If you don’t have one, it helps to know that a pyrheliometer is a type of radiometer for measuring the sun’s solar energy, and like all instruments, it needs to be calibrated regularly in order for its measurements to be valuable.
And, valuable they are. Solar energy measurements are used by almost anyone in the sunshine business: researchers, universities, the solar industry, and the bankers, venture capitalists and financiers who invest in them.

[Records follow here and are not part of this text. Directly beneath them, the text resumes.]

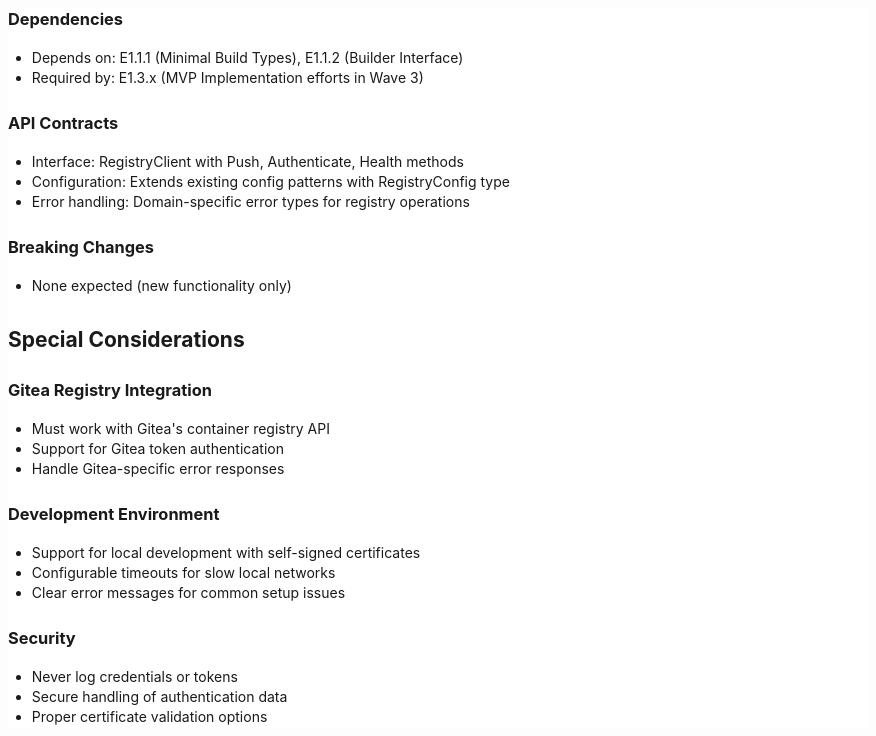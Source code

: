 ### Dependencies
- Depends on: E1.1.1 (Minimal Build Types), E1.1.2 (Builder Interface)
- Required by: E1.3.x (MVP Implementation efforts in Wave 3)

### API Contracts
- Interface: RegistryClient with Push, Authenticate, Health methods
- Configuration: Extends existing config patterns with RegistryConfig type
- Error handling: Domain-specific error types for registry operations

### Breaking Changes
- None expected (new functionality only)

## Special Considerations

### Gitea Registry Integration
- Must work with Gitea's container registry API
- Support for Gitea token authentication
- Handle Gitea-specific error responses

### Development Environment
- Support for local development with self-signed certificates
- Configurable timeouts for slow local networks
- Clear error messages for common setup issues

### Security
- Never log credentials or tokens
- Secure handling of authentication data
- Proper certificate validation options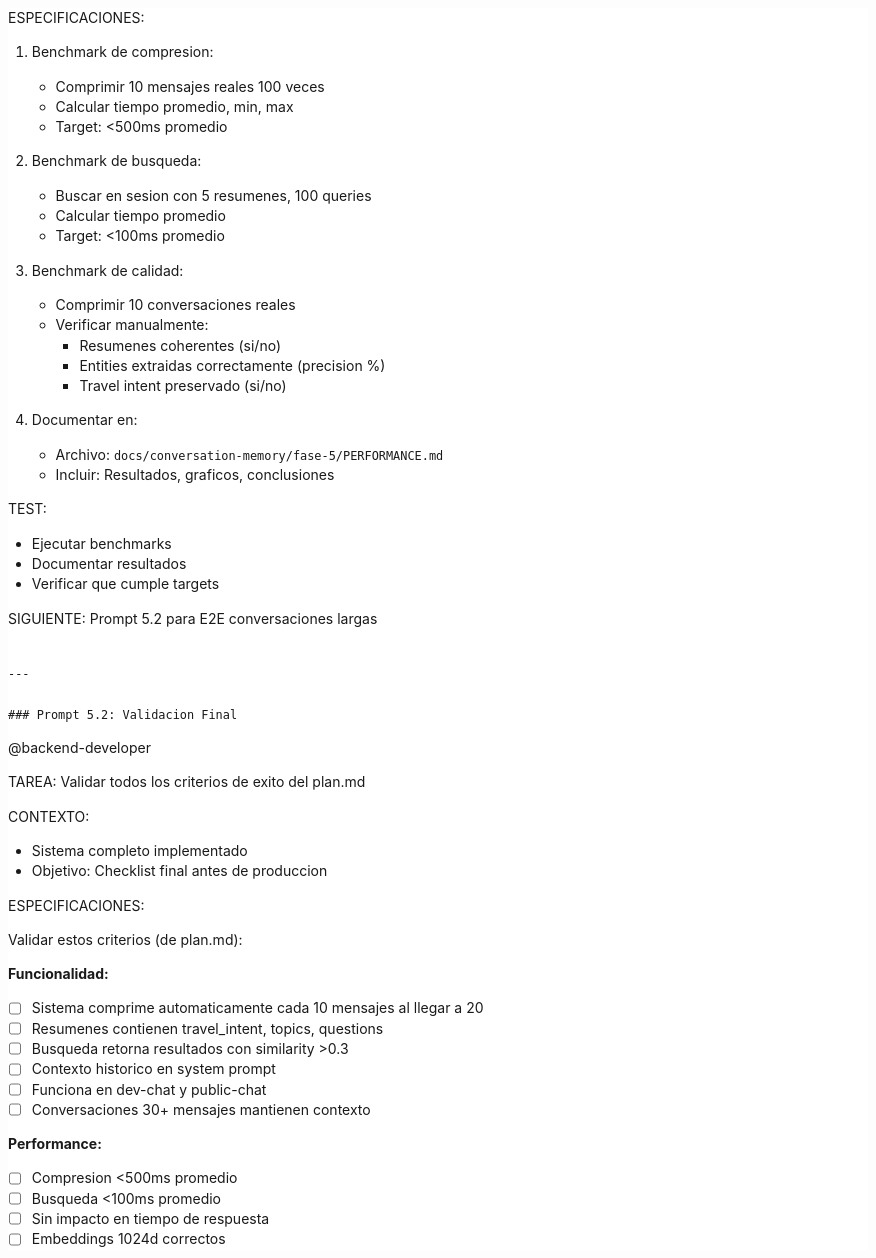ESPECIFICACIONES:

1. Benchmark de compresion:
   - Comprimir 10 mensajes reales 100 veces
   - Calcular tiempo promedio, min, max
   - Target: <500ms promedio

2. Benchmark de busqueda:
   - Buscar en sesion con 5 resumenes, 100 queries
   - Calcular tiempo promedio
   - Target: <100ms promedio

3. Benchmark de calidad:
   - Comprimir 10 conversaciones reales
   - Verificar manualmente:
     - Resumenes coherentes (si/no)
     - Entities extraidas correctamente (precision %)
     - Travel intent preservado (si/no)

4. Documentar en:
   - Archivo: `docs/conversation-memory/fase-5/PERFORMANCE.md`
   - Incluir: Resultados, graficos, conclusiones

TEST:
- Ejecutar benchmarks
- Documentar resultados
- Verificar que cumple targets

SIGUIENTE: Prompt 5.2 para E2E conversaciones largas
```

---

### Prompt 5.2: Validacion Final

```
@backend-developer

TAREA: Validar todos los criterios de exito del plan.md

CONTEXTO:
- Sistema completo implementado
- Objetivo: Checklist final antes de produccion

ESPECIFICACIONES:

Validar estos criterios (de plan.md):

**Funcionalidad:**
- [ ] Sistema comprime automaticamente cada 10 mensajes al llegar a 20
- [ ] Resumenes contienen travel_intent, topics, questions
- [ ] Busqueda retorna resultados con similarity >0.3
- [ ] Contexto historico en system prompt
- [ ] Funciona en dev-chat y public-chat
- [ ] Conversaciones 30+ mensajes mantienen contexto

**Performance:**
- [ ] Compresion <500ms promedio
- [ ] Busqueda <100ms promedio
- [ ] Sin impacto en tiempo de respuesta
- [ ] Embeddings 1024d correctos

Calibrations are done against standards, and the international standard for solar energy is kept in Davos, Switzerland, at the World Radiation Center. Every five years instruments are calibrated against it in Davos. NREL is the only facility in the world that holds an annual event for intermediate recalibrations. According to the website, the goal of the gathering is to “transfer the World Radiometric Reference to international, national, and regional researchers.”
In the news release, NREL group manager Tom Stoffel says, “It’s all about traceability.” He continues, “This is all part of due diligence. … [if] you’re proposing a $30 million concentrating-solar-power plant, exactly how much direct sun are you going to get?”
The due diligence requirements have become very demanding since the 1980s. Twenty-five years ago, daily updates on the sun’s intensity in a few zones across the country were typical. Fifteen years ago, hourly reports became available. Now, according to the news release, “The gold standard is once-a-second updates at the exact spot where the solar installation is envisioned.”
NREL keeps a solar calendar that dates back to 1981 with data on the sun’s radiation starting at sunrise. DOE, through its Climate Research Facility in Lamont, Okla., maintains radiometers at 25 sites, three of which are internationally based and two that are mobile (and currently deployed overseas). The CRF, through its Atmosphereic Radiation Measurement program, has 20 years of solar and atmospheric radiation data. These days, data is taken every 60 seconds.
CRF electronic technician, Craig Webb was one of the participants at this year’s calibration event. In the news story, he sums up, “They want everybody to be tied to the same base so we can measure accurately the watts from the sun. That’s why we’re here every year.”